Salomon Ulmann (February 25, 1806 at Saverne, Bas-Rhin - May 5, 1865 in Paris), was a French rabbi.

He commenced his rabbinical studies at Strasburg under Moïse Bloch (better known as Rabbi Mosche Utenheim), and was the first pupil enrolled at the initial competitive examination of candidates for the École Centrale Rabbinique (Séminaire israélite de France or SIF), inaugurated in July, 1830. He was also the first in his class at this institution to receive the diploma of chief rabbi. In 1834 he was appointed rabbi of Lauterbourg, Alsace; in 1844 he became chief rabbi of Nancy, in Lorraine; and in 1853 he succeeded Marchand Ennery as chief rabbi of the Central Consistory of the Israelites of France.

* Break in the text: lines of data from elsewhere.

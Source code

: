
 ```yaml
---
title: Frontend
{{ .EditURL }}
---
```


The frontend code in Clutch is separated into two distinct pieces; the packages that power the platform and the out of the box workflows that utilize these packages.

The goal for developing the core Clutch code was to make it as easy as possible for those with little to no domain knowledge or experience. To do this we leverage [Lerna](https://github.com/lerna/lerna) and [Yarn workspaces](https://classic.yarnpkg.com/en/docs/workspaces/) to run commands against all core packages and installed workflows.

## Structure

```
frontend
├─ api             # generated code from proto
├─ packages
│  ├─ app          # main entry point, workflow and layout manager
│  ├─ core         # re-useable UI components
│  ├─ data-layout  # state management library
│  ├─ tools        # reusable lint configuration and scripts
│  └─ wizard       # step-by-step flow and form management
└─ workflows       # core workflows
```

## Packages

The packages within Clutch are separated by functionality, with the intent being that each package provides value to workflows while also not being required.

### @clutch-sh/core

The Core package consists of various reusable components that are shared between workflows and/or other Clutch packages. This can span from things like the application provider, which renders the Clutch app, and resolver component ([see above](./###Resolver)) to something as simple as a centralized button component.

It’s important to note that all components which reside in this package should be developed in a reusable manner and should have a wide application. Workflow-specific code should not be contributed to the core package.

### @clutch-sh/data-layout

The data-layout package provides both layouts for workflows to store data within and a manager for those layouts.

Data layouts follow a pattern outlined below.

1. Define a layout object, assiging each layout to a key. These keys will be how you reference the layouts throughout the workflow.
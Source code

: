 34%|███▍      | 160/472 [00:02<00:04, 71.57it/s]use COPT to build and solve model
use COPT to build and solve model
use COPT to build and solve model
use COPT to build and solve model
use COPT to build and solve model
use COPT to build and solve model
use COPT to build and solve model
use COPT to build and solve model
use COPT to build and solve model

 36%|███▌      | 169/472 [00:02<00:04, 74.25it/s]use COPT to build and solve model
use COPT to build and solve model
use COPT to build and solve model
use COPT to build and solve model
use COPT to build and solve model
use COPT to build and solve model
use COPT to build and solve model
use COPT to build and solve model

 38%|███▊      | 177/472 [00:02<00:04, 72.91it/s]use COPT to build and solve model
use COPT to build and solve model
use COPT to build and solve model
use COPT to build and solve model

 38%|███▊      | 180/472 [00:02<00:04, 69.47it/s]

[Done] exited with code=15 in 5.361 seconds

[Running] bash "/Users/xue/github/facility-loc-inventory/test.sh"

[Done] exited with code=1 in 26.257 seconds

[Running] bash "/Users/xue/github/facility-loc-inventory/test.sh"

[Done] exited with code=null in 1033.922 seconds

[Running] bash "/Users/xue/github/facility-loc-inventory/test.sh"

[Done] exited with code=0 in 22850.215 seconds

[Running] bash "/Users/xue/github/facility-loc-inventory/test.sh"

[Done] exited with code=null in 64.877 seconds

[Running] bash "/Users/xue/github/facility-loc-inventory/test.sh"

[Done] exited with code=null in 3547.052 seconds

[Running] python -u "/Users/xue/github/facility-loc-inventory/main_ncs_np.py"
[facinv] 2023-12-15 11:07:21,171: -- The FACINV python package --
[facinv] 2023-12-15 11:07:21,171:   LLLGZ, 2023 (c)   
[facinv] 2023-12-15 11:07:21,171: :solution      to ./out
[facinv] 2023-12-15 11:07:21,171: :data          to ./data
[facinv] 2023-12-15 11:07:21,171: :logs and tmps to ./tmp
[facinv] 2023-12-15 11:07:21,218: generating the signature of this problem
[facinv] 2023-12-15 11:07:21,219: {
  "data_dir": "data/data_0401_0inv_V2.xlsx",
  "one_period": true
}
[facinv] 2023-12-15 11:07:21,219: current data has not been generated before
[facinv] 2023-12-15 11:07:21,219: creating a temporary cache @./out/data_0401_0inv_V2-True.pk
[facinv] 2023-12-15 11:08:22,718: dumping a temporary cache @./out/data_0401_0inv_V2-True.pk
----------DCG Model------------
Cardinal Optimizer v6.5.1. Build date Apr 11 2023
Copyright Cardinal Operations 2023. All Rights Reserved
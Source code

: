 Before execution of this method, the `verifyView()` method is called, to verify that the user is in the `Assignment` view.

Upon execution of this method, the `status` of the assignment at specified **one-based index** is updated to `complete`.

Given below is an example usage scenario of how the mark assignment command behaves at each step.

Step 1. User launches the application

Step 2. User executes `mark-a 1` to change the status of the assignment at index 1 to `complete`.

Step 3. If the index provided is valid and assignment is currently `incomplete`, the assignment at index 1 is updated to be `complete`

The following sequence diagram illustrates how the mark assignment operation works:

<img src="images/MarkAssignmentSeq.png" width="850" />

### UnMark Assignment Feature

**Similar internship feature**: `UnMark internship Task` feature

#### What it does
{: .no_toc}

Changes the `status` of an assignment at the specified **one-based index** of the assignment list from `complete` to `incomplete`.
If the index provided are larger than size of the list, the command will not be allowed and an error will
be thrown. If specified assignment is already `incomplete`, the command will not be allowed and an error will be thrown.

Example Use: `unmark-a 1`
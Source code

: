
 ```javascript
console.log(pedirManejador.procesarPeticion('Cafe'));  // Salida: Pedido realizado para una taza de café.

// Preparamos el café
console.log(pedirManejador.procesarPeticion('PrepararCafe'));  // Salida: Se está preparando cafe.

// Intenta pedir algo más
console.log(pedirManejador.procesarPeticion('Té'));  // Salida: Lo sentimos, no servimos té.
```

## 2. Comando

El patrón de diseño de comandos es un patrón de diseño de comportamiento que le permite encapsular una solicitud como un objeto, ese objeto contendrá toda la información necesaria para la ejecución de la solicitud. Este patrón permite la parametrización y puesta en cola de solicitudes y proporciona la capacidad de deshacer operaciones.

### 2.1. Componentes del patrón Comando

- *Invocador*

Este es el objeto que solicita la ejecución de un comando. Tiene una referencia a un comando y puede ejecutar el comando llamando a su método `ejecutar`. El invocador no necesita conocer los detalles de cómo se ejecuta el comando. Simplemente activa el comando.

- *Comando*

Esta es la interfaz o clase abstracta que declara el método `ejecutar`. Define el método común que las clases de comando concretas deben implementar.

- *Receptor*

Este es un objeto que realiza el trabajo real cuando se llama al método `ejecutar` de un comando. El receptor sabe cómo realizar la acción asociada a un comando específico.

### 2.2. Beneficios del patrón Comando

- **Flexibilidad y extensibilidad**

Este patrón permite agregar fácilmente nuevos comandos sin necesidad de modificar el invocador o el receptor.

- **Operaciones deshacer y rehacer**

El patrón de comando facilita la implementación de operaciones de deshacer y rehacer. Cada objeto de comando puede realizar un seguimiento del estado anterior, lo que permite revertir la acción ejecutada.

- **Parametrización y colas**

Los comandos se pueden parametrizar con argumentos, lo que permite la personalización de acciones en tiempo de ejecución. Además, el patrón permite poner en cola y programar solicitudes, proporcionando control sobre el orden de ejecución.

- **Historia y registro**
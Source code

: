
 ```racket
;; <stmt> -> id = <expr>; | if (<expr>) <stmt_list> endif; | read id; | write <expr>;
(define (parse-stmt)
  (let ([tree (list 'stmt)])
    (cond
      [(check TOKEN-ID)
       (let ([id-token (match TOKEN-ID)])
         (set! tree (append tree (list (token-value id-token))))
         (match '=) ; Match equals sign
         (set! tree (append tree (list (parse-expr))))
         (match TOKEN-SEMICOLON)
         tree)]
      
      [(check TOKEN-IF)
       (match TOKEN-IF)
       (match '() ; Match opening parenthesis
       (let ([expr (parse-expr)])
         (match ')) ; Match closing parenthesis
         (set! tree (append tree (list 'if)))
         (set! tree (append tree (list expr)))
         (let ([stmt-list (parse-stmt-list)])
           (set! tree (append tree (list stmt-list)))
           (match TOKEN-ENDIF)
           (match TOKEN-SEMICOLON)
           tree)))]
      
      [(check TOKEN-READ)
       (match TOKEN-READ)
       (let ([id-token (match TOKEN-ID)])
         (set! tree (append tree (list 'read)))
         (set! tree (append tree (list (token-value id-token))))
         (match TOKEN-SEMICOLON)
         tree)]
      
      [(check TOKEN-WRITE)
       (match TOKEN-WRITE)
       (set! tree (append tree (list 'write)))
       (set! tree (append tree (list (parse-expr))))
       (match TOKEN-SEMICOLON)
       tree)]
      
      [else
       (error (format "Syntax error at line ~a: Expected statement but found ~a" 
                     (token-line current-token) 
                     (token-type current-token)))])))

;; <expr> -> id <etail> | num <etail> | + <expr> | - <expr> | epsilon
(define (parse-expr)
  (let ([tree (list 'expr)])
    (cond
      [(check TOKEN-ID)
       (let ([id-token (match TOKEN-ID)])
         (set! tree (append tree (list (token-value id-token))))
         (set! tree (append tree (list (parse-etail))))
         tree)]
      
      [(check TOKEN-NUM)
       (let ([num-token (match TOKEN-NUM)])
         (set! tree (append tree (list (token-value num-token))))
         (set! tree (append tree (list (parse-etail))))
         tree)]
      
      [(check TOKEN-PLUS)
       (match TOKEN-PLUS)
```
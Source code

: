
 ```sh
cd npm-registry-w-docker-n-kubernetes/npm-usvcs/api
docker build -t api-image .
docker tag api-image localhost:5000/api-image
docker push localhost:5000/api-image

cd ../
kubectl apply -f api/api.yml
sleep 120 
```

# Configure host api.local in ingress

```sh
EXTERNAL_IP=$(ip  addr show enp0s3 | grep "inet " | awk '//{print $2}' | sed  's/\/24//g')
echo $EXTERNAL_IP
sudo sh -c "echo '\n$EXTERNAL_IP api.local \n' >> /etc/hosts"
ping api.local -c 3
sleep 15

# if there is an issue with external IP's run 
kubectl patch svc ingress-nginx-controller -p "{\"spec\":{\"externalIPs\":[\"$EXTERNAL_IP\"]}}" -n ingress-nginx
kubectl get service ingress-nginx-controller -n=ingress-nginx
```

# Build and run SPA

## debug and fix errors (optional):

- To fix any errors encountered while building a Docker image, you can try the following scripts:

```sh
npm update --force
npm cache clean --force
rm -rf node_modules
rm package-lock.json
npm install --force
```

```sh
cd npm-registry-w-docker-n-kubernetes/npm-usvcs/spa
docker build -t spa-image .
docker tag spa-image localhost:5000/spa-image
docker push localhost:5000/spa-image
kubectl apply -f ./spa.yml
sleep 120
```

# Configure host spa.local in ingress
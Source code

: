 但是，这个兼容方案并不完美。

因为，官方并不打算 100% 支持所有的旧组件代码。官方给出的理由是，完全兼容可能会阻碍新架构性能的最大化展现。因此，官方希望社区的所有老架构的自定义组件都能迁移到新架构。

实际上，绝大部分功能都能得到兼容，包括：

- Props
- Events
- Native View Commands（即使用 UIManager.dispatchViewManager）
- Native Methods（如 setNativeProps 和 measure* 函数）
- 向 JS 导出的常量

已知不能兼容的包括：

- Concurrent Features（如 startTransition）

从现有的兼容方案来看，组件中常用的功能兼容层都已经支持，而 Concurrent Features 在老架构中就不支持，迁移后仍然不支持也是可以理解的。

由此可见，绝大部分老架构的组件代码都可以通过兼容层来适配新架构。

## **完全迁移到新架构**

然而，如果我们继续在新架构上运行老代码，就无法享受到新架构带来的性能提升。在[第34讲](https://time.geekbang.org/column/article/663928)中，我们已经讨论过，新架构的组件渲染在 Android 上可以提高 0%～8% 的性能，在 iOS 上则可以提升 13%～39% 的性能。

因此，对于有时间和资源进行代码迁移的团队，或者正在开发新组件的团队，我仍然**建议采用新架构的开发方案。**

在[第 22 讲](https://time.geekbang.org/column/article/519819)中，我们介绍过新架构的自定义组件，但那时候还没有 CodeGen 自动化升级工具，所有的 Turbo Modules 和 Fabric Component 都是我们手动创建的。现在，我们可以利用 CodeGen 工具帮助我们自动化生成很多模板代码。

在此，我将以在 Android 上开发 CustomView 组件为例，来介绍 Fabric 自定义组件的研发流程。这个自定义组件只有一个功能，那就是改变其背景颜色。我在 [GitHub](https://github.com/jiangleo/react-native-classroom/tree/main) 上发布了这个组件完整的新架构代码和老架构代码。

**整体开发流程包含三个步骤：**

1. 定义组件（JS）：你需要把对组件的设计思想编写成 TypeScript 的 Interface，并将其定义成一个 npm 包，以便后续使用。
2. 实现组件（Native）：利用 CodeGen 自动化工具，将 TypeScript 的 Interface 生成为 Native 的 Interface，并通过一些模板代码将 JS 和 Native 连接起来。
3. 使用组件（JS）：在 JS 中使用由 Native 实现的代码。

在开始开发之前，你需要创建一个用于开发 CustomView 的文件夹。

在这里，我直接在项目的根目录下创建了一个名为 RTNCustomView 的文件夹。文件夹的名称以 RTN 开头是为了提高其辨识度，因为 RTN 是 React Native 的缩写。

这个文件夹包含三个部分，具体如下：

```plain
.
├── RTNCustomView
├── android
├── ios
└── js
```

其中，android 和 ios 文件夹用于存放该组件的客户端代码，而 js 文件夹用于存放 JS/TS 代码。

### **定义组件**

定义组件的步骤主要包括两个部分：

Ulmann published a limited number of sermons and pastoral letters, and was the author also of Catéchisme, ou Éléments d'Instruction Religieuse et Morale à l'Usage des Jeunes Israélites (Strasburg, 1845; 3rd ed., Paris, 1871), which is considered a classic.

The most important act in Ulmann's rabbinical career was the organization of the Central Conference of the Chief Rabbis of France, over whose deliberations he presided at Paris in May, 1856. In that year Ulmann addressed a "Pastoral Letter to the Faithful of the Jewish Religion," in which he set forth the result of the deliberations of the conference, which were as follows:
1. revision and abbreviation of the piyyutim;
2. the introduction of a regular system of preaching;
3. the introduction of the organ into synagogues;
4. the organization of religious instruction;
5. the institution of the rite of confirmation for the Jewish youth of both sexes;
6. a resolution for the transfer of the École Centrale Rabbinique from Metz to Paris.